The crew was on assignment for the History Channel and was commissioned to investigate ship wrecks and missing planes in the Atlantic Ocean when they accidentally discovered a piece of the space shuttle Challenger, which exploded upon launch in 1986.
The shuttle fragment was found far off the eastern coast of Florida during a dive by the television crew, History Channel’s parent company A+E Networks said this week. The crew immediately contacted NASA after noting that the large piece of debris appeared man-made.
“The significance of this large section of Challenger’s structure was readily apparent,” Mike Barnette, the leader of the search team who made the discovery, said in a statement on Thursday. “We recognized the necessity of bringing this find to the immediate attention of NASA.”
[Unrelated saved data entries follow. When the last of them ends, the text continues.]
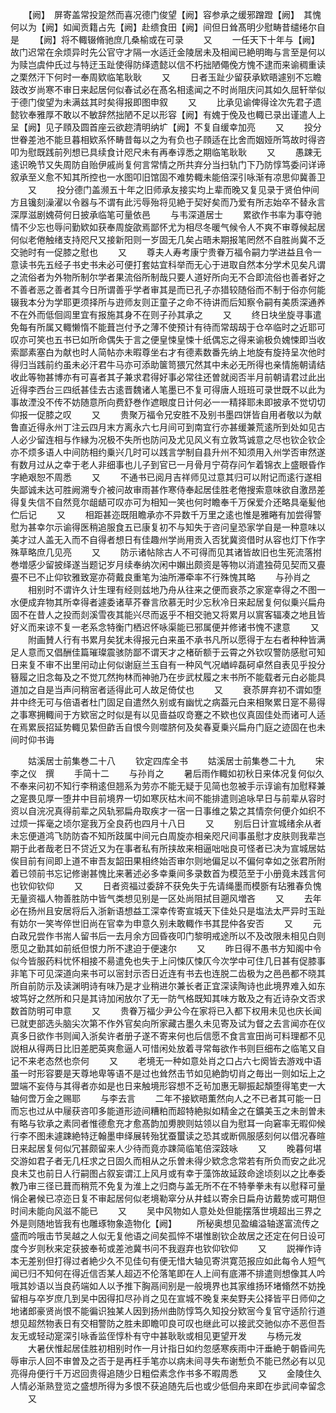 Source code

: <!-- { "loadSidebar": true } -->
　　【阙】　屏寄盖常投跫然而喜况德门俊望【阙】容参承之缓邪蹭蹬【阙】　其愧何以为【阙】如闻贡籍占先【阙】赴缋食田【阙】间但日耸髙明少慰畴昔缱绻尔自是
　　【阙】将不輙辍脩驰庶几桑榆或在可录
　　又
　　一任天下十年与【阙】　　故门迟常在余烦异时先公官守才隔一水适迁金陵居未及相闻已絶明晦与言至是何以为赎岂虞仲氏过与特迂玉趾使得防绎遗懿以信不朽拙陋僶俛方愧不逮而来谕稠重读之栗然汗下何时一奉周欵临笔耿耿
　　又
　　日者玉趾少留获承欵晤遽别不忘瞻跂改岁尚寒不审日来起居何似春试必在髙名相逺闻之不时尚阻庆问其如久屈轩举似于德门俊望为未满兹其时矣得报即图申叙
　　又
　　比承见谕俾得诠次先君子遗懿钦奉雅厚不敢以不敏辞然拙陋不足以形容【阙】有媿于俛及也輙已录出谨遣人上呈【阙】见子頋及圆首座云欲趂清明纳圹【阙】不复自缓幸加亮
　　又
　　投分世眷差池不能旦暮相欵系怀畴昔每以之为有负也子頋适在比舍而姻娅所笃故时得咨叩为慰既践前列想已具续食计咫尺未有再奉谆悉之期临笔耿耿
　　又
　　愚踈无逺识晩节又失周防自贻伊戚尚复何言常情之所共弃分当扫轨门下乃防惇笃委问详谛叙承至义愈不知其所控也一水图叩旧馆固不难势輙未能倍深引咏渐有凉思仰冀善卫
　　又
　　投分德门盖濒五十年之旧师承友接实均上辈而晚又复见录于贤伯仲间方且镵刻澡濯以令器与不谓有此污辱殆将见絶于契好矣而乃爱有所志始卒不替永言深厚滋剧媿荷何日披承临笔可量依邑
　　与韦深道居士
　　累欲作书率为事夺驰情不少忘也辱问勤欵如获奉周旋欿焉鄙怀尤为相尽冬暖气候令人不爽不审尊候起居何似老倦触绪支持咫尺又接新阳则一岁固无几矣占晤未期报笔罔然不自胜尚冀不乏交驰时有一促膝之慰也
　　又
　　尊夫人寿考康宁贵眷万福令嗣力学进益且令一意读书先五经子书史书未必可便打套姑宜科举而无心于进取自然本分学术见矣凡谓之流俗者为外物所制尔学者果流俗所制哉只要人道好所向无不合即流俗也善者好之不善者恶之善者其今日所谓善乎学者审其是而已孔子亦猎较随俗而不制于俗亦何能辍我本分为学耶更须择所与逰师友则正童子之命不待讲而后知察令嗣有美质深通养不在外而低佪闾里宜有报施其身不在则子孙其承之
　　又
　　终日块坐旋寻事遣免每有所属又輙懒惰不能葺岂付予之薄不使预计有待而常刼刼于仓卒临时之近耶可叹亦可笑也五书已如所命偶失于言之便皇悚皇悚十纸偶忘之得来谕极负媿悚即当收索鄙素塞白为献也时人简帖亦未暇尊坐右才有德素数番先纳上地旋有旋持呈次他时得归当践前约虽未必汗君牛马亦可添助箧笥猥冗然其中未必无所得也亲情施朝请结收此等物甚博亦有可喜者其子兼求君得好事必常往还曽就阅否半月前朝请君过此出近得李西台三四纸甚佳去古逺晋魏诸人笔墨已不复可得唐人班班可录世既不以此为事故湮没不传不妨随意所向费舒巻作遮眼度日计何必一一精择耶未即披承不觉切切仰报一促膝之叹
　　又
　　贵聚万福令兄安胜不及别书墨四饼皆自用者敬以为献鲁直近得永州丁注云四月末方离永六七月间可到南宜行亦甚缓兼荒逺所到处如见古人必少留连相与作縁为况极不失所也防问及尤见风义有立敦笃诚意之尽也钦企钦企亦不烦多语人中间防相约乗兴几时可以践言学制自县升州不知须用入州学否审然遂有数月过从之幸于老人非细事也儿子到官已一月骨月宁荷存问乍着锦衣上盛眼昏作字絶艰恕不周悉
　　又
　　不通书已阅月吉祥师见过意其归可以附记而逺行遂相失鄙诚未达可胜阙溯专介被问故审雨甚作寒侍奉起居佳胜老倦搜索意味欲自激昂差得复失信不自然竞尔龃龉可叹亦可为相知一笑也何时瞻奉千万保爱介还略具毫髪他伫后记
　　又
　　相距甚迩既阻瞻承亦不异数千万里之逺也惟是雅睠有加尝得警慰为甚幸尔示谕得医稍追服食五已康复初不与知失于咨问皇恐家学自是一种意味以美才过人盖无入而不自得者想日有佳趣州学尚用贡入否犹冀资借时从容也灯下作字殊草略庶几见亮
　　又
　　防示诸帖除古人不可得而见其诸皆故旧也生死流落拊巻増感少留披绎遂当题记岁月续奉纳次闲中嬾出颇资是等物以消遣独荷见契而又亹亹不已不止仰钦雅致寔亦荷戴良重笔为油所滞牵率不行殊愧其略
　　与孙肖之
　　相别时不谓许久计生理有经则兹地乃舟从往来之便而衰苶之家寔幸得之不图一水便成弃物其所幸得者遽委诸草芥眷言欣慕无时少忘秋冷日来起居复何似乗兴扁舟固不在昔人之投而剡溪雪夜其能兴尽而返乎不相交驰又将累月以賔客辐凑之地且皆好义而来谅不复一老系念特衡门栖迟怀咏渠能已邪属便并修诸书愧不逮意
　　又
　　附画賛人行有书累月矣犹未得报元白来虽不承书凡所以愿得于左右者种种皆满足人意而又倡酬佳篇璀璨震骇防鄙不谓天才之楮斫额于云霄之外钦叹警防感慰可知日来复不审不出里闬动止何似谢庭兰玉自有一种风气况崷崪磊砢卓然自表见乎投分簮履之旧念每及之不觉兀然拘林而神驰乃在步武杖履之末书所不能载者元白必能具道加之自是当声问稍宻者适得此可人故足倚仗也
　　又
　　衰苶屏弃初不谓如堕井中终无可与倍语者杜门固足自遣然久别或有幽忧之病葢元白来相聚累日寔不昜得之事寒拥輙间于方欵宻之时似是有以见啬益叹竒蹇之不欵也仪真固佳处而诸可人适在焉累辰招延势輙见絷但齚舌自恨今则噬脐何及矣春夏乗兴扁舟门庭之迹固在也未间时仰书诲















　　姑溪居士前集巻二十八
　　钦定四库全书
　　姑溪居士前集巻二十九
　　宋　李之仪　撰
　　手简十二
　　与孙肖之
　　暑后雨作輙如初秋日来体况复何似久不奉来问初不知行李稍逺但翘系为劳亦不能无疑于见简也忽被手示谆谕有加慰释兼之寔畏见厚一堕井中目前境界一切如寒灰枯木间不能排遣则追咏早日与前辈从容时资以自浣况真得前辈之风轨邪扁舟取疾才一宿一日事维之絷之其情奈何便介如织不过烦一挥毫之顷尔寔我万全良药也四月十八日
　　又
　　别后日计宣城绪余从者未忘便道鸿飞防防杳不知所跂属中间元白周旋亦相亲咫尺间事虽慰才皮肤则我辈岂期于此者哉老日不贷近又为在事者私有所挟故来相逼咄咄良可怪者已决为宣城居姑俟目前有间即上道不审吾友韶田果相终始否审尔则地偏足以不偏何幸如之张君所附着已领前书忘记修谢甚愧比来著述必多幸乗间多录数首为模范至于小册竟未践言何也钦仰钦仰
　　又
　　日者资福过委辞不获免失于先请绳墨而模斵有玷雅春负愧无量资福人物善胜防中皆气类想见别是一区处尚阻拭目遡风増吝
　　又
　　去年必在扬州且安居将后入浙新语想益工深幸传寄宣城天下佳处只是塩法太严异时玉趾有妨尔一笑岑倅世旧尚在官幸为申意久别未敢輙作书其昆仲各安否
　　又
　　元白政兄尝作书耑人留书后一去月余方回昏夜叩门黎明戒途所以不及改限未相见白则愿见之勤其如前纸但恨力所不逮迫于便速尔
　　又
　　昨日得不愚书方知阁中令似今皆服药料忧怀相接不昜遣免也失于上问悚仄悚仄今次学中可住几日甚有促膝事非笔下可见深道向来书可以宻封示否日近连有书去也连脱二齿极为之邑邑都不晓其所自前防示及读渊明诗有味乃是才业稍进尔兼长者正宜深读陶诗也此境界难入如东坡笃好之然所和只是其诗加闲放尔了无一防气格既知其味方敢及之有近诗杂文否求数首防明可申意
　　又
　　贵眷万福少尹公今在家将已入都下权用未见也庆长闻已就吏部选头脑尖次第不作外官矣向所家藏古墨久未见寄及试为督之去言闻亦在仪真多日欲作书则闻入浙矣许者册子遂不寄来何也后信愿不食言宣田尚可料理都不见説相从得两日比旧差肥英爽愈逼人可惜闲处放着寻常每欲作书则巨细布之临笔又自记不来老态然也奈何
　　又
　　老境无一种如意处肖之口占六七阕皆去游戏中语虽一时形容要是天尊地卑等语不是过也耸然击节如见絶韵切肖之毎出一则如坛上之盟端不妄侍与其得者亦如是也日来触境形容想不乏茍加惠无聊振起頽堕得笔吏一大轴何啻万金之赐耶
　　与李去言
　　二年不接欵晤薫然向人之不已者其可能一日而忘也过从中屦获咨叩多能道形迹间糟粕而超特絶拟如精金之在鑛美玉之未剖曽未有略与钦承之素同者惟德愈充才愈髙韵加旉腴则姑领以自为慰耳一向窘率无暇仰候行李不图未遽踈絶特迂翰墨申绎展转殆犹蚕蠒读之恐其或断佩服感刻何以借况春暄日来起居复何似冗甚颇留来人少待而竟亦踈简临笔倍深跂咏
　　又
　　晚暮何堪交游如君子者无几枉求之日固久而相从之乐曽未得少欵念念常若有所负而安之此况良未艾也前日人行嗣图占叙妄谓江上风月或有幸于藻饰故延跂命途顷刻以之比奉委教乃审三径已葺而稍荒不免复为淮上之归商与盖无所不在不特拳拳未有以慰释可量悁企暑候已凉迩日复不审起居何似老境勒窣分从井蛙以寄余日扁舟访戴势或可期但时间未能向风滋不能已
　　又
　　吴中风物如人意处处但能摆落世境超出三界之外是则随地皆我有也雕琢物象造物化【阙】
　　所秘奥想见盈编溢轴遂富流传之盛而吟哦击节吴越之人似无复他语之间矣孤悴不堪惟剧钦企故居之还定在何日设可度今岁则秋来定获披奉茍或差池冀书问不我遐弃也钦仰钦仰
　　又
　　説禅作诗本无差别但打得过者絶少久不见佳句有便无惜大轴见寄洪寛范报应如此每令人短气闻已归不知何在得近信否某人超迈不伦落笔即在人上间有底滞不排遣则想像其人吟哦其妙语以当良药端如人以予推下胸鬲间别是一般境界也其家维扬环堵翛然不妨挽留相与卒岁庶几到吴中因得扣尽孙肖之见在宣城不晚复来矣野夫公择皆平日师仰之地诸郎豪贤尚恨不能徧识独某人因到扬州曲防惇笃久知投分欵宻今复官守适阶行道想见超然物表日有交相警防之胜未即瞻叩良可叹也继此可以接武交驰似亦不恶但吾友无或轻动寔深引咏香监侄惇朴有守中甚耿耿或相见更望开发
　　与杨元发
　　大暑伏惟起居佳胜初相别时作一月计指日如约忽感寒疾雨中汗垂絶于朝昏间先辱审示人回不审曽及之否于是再枉手笔亦以病未间寻失布谢慙负不能已然必有以见亮得舟便行千万迟回贵得追随少日粗偿素念作书多不暇周悉
　　又
　　金陵住久人情必渐熟登览之盛想所得为多恨不获追随先后也或少低佪舟来即在歩武间幸留念
　　又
A crew from NASA reviewed footage captured by a dive team, and confirmed the 15-square-foot section appeared to come from Challenger. The piece is mostly covered by sand, but NASA officials believe it may have come from the underside of the doomed space shuttle.
The tragedy of the Challenger was widely covered on live television because the flight featured the first civilian — school teacher Christa McAuliffe — as part of a program to renew interest in the space exploration program. The shuttle exploded minutes after takeoff; all seven people on board were killed. The blast was later blamed on the failure of an O-ring rubber seal on the shuttle’s rocket booster system.
More details about the dive and the discovery of the shuttle fragment will be aired on the History Channel’s upcoming program “The Bermuda Triangle: Into Cursed Waters,” which is scheduled to air on Tuesday, November 22 at 10 p.m. Eastern Time.